EXERCISE INSTRUCTIONS: Find the number of lines below in which the word "then" occurs. Write only that number.

Recorded data
<<<<
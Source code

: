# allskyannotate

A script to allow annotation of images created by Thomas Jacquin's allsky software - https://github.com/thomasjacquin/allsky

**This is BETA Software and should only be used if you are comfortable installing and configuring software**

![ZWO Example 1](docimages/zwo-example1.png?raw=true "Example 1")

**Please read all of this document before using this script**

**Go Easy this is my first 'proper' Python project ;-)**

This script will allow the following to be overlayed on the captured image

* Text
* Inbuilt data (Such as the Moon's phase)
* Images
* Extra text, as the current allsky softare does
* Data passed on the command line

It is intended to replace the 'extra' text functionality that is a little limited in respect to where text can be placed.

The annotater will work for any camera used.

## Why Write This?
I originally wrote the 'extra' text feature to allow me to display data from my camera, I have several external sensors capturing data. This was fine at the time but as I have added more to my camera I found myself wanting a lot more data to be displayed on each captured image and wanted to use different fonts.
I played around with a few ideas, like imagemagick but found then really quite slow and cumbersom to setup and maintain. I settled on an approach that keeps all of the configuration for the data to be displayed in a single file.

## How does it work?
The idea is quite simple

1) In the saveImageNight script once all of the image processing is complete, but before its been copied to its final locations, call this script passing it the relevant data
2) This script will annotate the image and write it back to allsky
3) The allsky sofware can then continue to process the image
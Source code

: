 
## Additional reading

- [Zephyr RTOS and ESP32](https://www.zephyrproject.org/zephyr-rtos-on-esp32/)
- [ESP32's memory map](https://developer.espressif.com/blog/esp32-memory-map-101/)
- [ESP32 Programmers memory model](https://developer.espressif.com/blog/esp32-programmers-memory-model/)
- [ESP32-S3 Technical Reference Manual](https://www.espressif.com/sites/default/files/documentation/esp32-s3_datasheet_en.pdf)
>>>>
WRITTEN SOLUTION: 2